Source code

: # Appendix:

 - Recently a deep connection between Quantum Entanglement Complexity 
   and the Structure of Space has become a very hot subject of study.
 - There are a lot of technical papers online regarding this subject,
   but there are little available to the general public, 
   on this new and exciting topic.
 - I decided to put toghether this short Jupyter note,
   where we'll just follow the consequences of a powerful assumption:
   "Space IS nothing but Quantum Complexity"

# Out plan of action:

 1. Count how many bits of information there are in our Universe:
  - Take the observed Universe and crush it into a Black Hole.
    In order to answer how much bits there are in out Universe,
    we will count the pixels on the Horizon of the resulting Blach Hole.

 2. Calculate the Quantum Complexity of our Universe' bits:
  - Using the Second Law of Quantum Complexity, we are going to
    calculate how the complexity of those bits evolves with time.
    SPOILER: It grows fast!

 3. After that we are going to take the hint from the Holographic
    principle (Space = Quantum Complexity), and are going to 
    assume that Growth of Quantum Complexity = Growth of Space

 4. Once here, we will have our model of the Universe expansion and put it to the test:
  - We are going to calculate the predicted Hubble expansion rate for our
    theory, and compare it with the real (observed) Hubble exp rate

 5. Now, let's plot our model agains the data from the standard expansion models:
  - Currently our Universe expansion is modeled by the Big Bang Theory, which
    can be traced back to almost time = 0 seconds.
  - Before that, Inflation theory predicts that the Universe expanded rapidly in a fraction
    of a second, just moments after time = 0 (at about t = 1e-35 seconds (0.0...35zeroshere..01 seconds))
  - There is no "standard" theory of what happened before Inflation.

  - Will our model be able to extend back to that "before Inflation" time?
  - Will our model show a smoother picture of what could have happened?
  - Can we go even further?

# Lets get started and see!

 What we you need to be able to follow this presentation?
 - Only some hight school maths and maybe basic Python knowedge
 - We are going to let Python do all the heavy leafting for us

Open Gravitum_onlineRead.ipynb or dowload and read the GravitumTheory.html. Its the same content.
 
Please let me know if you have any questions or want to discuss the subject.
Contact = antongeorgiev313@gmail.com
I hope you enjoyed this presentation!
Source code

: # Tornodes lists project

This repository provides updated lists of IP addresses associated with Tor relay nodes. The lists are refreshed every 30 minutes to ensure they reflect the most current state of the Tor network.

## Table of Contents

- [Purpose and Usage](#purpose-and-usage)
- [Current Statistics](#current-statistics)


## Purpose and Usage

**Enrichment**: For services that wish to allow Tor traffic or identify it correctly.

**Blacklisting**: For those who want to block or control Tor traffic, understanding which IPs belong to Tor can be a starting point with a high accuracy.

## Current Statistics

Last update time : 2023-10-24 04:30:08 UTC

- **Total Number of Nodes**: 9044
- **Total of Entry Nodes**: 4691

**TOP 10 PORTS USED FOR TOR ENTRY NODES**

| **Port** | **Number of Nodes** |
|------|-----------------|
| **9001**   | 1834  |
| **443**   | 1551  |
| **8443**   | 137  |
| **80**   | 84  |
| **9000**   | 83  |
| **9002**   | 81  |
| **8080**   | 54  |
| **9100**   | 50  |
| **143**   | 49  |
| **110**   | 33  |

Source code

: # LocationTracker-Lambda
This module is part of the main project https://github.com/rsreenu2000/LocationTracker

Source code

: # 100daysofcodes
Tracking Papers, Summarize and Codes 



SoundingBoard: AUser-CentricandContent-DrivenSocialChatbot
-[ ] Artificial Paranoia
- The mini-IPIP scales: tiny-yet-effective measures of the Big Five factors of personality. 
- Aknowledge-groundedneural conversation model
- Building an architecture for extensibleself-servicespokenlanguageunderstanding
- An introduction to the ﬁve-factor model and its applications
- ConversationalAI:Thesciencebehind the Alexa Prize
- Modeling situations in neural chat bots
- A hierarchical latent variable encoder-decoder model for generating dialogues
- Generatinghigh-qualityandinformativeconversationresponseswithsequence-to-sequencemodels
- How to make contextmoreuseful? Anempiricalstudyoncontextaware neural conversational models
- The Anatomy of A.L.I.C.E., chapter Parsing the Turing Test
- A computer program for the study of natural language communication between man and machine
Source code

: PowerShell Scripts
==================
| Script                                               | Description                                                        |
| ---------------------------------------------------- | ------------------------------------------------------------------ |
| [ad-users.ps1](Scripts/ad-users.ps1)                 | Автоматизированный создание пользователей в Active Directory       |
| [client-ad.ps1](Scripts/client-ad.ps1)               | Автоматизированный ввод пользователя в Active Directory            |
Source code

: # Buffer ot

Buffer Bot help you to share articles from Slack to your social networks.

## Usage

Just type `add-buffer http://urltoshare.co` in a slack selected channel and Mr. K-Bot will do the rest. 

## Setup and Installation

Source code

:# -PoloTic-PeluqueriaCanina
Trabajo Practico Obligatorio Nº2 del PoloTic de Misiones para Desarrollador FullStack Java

++++++

WHAT THIS TASK INVOLVES:
Every record above must be printed again exactly.

TASK SOLUTION:
Source code

: # Appendix:

 - Recently a deep connection between Quantum Entanglement Complexity 
   and the Structure of Space has become a very hot subject of study.
 - There are a lot of technical papers online regarding this subject,
   but there are little available to the general public, 
   on this new and exciting topic.
 - I decided to put toghether this short Jupyter note,
   where we'll just follow the consequences of a powerful assumption:
   "Space IS nothing but Quantum Complexity"

# Out plan of action:

 1. Count how many bits of information there are in our Universe:
  - Take the observed Universe and crush it into a Black Hole.
    In order to answer how much bits there are in out Universe,
    we will count the pixels on the Horizon of the resulting Blach Hole.

 2. Calculate the Quantum Complexity of our Universe' bits:
  - Using the Second Law of Quantum Complexity, we are going to
    calculate how the complexity of those bits evolves with time.
    SPOILER: It grows fast!

 3. After that we are going to take the hint from the Holographic
    principle (Space = Quantum Complexity), and are going to 
    assume that Growth of Quantum Complexity = Growth of Space

 4. Once here, we will have our model of the Universe expansion and put it to the test:
  - We are going to calculate the predicted Hubble expansion rate for our
    theory, and compare it with the real (observed) Hubble exp rate

 5. Now, let's plot our model agains the data from the standard expansion models:
  - Currently our Universe expansion is modeled by the Big Bang Theory, which
    can be traced back to almost time = 0 seconds.
  - Before that, Inflation theory predicts that the Universe expanded rapidly in a fraction
    of a second, just moments after time = 0 (at about t = 1e-35 seconds (0.0...35zeroshere..01 seconds))
  - There is no "standard" theory of what happened before Inflation.

  - Will our model be able to extend back to that "before Inflation" time?
  - Will our model show a smoother picture of what could have happened?
  - Can we go even further?

# Lets get started and see!

 What we you need to be able to follow this presentation?
 - Only some hight school maths and maybe basic Python knowedge
 - We are going to let Python do all the heavy leafting for us

Open Gravitum_onlineRead.ipynb or dowload and read the GravitumTheory.html. Its the same content.
 
Please let me know if you have any questions or want to discuss the subject.
Contact = antongeorgiev313@gmail.com
I hope you enjoyed this presentation!
Source code

: # Tornodes lists project

This repository provides updated lists of IP addresses associated with Tor relay nodes. The lists are refreshed every 30 minutes to ensure they reflect the most current state of the Tor network.

## Table of Contents

- [Purpose and Usage](#purpose-and-usage)
- [Current Statistics](#current-statistics)


## Purpose and Usage

**Enrichment**: For services that wish to allow Tor traffic or identify it correctly.

**Blacklisting**: For those who want to block or control Tor traffic, understanding which IPs belong to Tor can be a starting point with a high accuracy.

## Current Statistics

Last update time : 2023-10-24 04:30:08 UTC

- **Total Number of Nodes**: 9044
- **Total of Entry Nodes**: 4691

**TOP 10 PORTS USED FOR TOR ENTRY NODES**

| **Port** | **Number of Nodes** |
|------|-----------------|
| **9001**   | 1834  |
| **443**   | 1551  |
| **8443**   | 137  |
| **80**   | 84  |
| **9000**   | 83  |
| **9002**   | 81  |
| **8080**   | 54  |
| **9100**   | 50  |
| **143**   | 49  |
| **110**   | 33  |

Source code

: # LocationTracker-Lambda
This module is part of the main project https://github.com/rsreenu2000/LocationTracker

Source code

: # 100daysofcodes
Tracking Papers, Summarize and Codes 



SoundingBoard: AUser-CentricandContent-DrivenSocialChatbot
-[ ] Artificial Paranoia
- The mini-IPIP scales: tiny-yet-effective measures of the Big Five factors of personality. 
- Aknowledge-groundedneural conversation model
- Building an architecture for extensibleself-servicespokenlanguageunderstanding
- An introduction to the ﬁve-factor model and its applications
- ConversationalAI:Thesciencebehind the Alexa Prize
- Modeling situations in neural chat bots
- A hierarchical latent variable encoder-decoder model for generating dialogues
- Generatinghigh-qualityandinformativeconversationresponseswithsequence-to-sequencemodels
- How to make contextmoreuseful? Anempiricalstudyoncontextaware neural conversational models
- The Anatomy of A.L.I.C.E., chapter Parsing the Turing Test
- A computer program for the study of natural language communication between man and machine
Source code

: PowerShell Scripts
==================
| Script                                               | Description                                                        |
| ---------------------------------------------------- | ------------------------------------------------------------------ |
| [ad-users.ps1](Scripts/ad-users.ps1)                 | Автоматизированный создание пользователей в Active Directory       |
| [client-ad.ps1](Scripts/client-ad.ps1)               | Автоматизированный ввод пользователя в Active Directory            |
Source code

: # Buffer ot

Buffer Bot help you to share articles from Slack to your social networks.

## Usage

Just type `add-buffer http://urltoshare.co` in a slack selected channel and Mr. K-Bot will do the rest. 

## Setup and Installation

Source code

:# -PoloTic-PeluqueriaCanina
Trabajo Practico Obligatorio Nº2 del PoloTic de Misiones para Desarrollador FullStack Java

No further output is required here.